### WORK ITEM
Each line of the entries below that holds "Activty" is needed, copied in full.

Stored data entries:

※ ※ ※

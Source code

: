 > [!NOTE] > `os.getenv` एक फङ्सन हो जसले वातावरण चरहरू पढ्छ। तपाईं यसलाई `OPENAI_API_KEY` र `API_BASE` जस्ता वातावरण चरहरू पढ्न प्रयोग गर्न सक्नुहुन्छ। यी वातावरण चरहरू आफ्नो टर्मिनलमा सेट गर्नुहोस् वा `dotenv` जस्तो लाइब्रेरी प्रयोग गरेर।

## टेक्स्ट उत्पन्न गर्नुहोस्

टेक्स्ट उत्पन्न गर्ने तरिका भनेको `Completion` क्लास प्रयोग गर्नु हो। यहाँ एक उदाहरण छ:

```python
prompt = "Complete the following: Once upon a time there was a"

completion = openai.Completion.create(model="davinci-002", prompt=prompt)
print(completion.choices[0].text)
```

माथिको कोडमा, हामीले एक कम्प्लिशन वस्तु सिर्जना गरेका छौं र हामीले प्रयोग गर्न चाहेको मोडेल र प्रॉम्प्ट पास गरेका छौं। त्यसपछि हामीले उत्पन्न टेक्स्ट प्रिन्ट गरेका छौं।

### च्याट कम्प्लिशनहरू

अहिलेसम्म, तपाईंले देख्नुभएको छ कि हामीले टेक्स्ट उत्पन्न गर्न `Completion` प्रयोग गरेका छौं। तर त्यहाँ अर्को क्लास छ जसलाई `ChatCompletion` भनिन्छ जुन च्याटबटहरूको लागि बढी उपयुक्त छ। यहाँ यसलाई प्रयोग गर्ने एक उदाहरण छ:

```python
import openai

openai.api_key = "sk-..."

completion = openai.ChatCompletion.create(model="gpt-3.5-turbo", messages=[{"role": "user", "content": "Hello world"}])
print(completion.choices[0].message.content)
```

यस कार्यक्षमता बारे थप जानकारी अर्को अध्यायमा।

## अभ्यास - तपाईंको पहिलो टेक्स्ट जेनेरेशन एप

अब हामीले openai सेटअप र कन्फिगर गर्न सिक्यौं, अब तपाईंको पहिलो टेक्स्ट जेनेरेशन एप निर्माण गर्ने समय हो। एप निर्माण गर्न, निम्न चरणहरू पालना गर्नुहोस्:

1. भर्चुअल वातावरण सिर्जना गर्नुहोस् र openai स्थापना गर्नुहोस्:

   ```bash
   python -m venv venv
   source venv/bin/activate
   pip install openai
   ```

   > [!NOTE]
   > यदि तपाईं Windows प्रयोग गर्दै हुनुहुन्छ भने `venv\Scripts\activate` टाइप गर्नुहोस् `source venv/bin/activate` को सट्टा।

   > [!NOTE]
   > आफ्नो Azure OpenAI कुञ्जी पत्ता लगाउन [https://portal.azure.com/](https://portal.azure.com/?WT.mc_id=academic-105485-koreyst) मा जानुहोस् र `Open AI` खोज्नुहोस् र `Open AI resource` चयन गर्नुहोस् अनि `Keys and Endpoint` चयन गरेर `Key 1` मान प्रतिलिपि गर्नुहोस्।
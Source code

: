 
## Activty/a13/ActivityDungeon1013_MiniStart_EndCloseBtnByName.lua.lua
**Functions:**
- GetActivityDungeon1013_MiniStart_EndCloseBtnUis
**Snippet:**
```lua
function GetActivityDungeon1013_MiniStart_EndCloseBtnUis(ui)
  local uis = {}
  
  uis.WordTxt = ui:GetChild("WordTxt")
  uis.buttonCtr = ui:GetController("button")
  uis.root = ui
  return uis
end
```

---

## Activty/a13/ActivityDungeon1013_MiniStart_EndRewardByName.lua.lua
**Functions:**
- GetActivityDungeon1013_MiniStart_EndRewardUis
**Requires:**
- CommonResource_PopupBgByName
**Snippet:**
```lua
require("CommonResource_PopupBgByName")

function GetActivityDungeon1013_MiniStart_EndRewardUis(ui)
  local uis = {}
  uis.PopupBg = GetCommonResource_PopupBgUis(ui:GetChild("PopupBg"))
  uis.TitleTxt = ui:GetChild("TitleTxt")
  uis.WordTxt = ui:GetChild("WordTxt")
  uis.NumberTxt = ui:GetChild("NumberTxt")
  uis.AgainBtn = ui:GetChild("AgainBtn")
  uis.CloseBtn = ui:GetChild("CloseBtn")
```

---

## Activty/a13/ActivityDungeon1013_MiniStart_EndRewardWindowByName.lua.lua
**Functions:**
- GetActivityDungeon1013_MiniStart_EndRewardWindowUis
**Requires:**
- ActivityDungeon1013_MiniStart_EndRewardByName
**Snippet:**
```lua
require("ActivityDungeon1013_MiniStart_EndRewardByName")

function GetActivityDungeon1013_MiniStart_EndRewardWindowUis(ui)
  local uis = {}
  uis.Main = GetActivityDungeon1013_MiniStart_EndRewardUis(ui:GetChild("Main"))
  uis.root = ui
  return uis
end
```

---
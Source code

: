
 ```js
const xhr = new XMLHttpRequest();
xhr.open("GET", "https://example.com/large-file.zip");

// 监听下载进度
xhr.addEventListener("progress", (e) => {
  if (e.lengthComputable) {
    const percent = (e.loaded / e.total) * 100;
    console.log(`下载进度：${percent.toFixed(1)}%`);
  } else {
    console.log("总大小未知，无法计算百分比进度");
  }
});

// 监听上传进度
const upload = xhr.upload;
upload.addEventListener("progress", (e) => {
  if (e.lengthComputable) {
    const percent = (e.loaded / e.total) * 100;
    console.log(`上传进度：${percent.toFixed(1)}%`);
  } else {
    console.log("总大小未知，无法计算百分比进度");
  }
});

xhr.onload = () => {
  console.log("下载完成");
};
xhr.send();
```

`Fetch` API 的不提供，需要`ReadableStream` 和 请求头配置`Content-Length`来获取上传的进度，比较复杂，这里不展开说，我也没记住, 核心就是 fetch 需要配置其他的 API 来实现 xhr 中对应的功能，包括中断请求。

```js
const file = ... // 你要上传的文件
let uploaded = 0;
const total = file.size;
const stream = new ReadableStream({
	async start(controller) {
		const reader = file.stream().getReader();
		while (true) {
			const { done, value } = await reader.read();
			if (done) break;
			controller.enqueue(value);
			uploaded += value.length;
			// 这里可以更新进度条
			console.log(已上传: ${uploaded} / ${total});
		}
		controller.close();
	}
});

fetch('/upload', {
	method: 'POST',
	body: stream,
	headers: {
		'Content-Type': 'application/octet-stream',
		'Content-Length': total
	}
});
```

※ ※ ※

### RESPONSE FOR THIS EXERCISE
## Activty/a13/ActivityDungeon1013_MiniStart_EndCloseBtnByName.lua.lua
## Activty/a13/ActivityDungeon1013_MiniStart_EndRewardByName.lua.lua
## Activty/a13/ActivityDungeon1013_MiniStart_EndRewardWindowByName.lua.lua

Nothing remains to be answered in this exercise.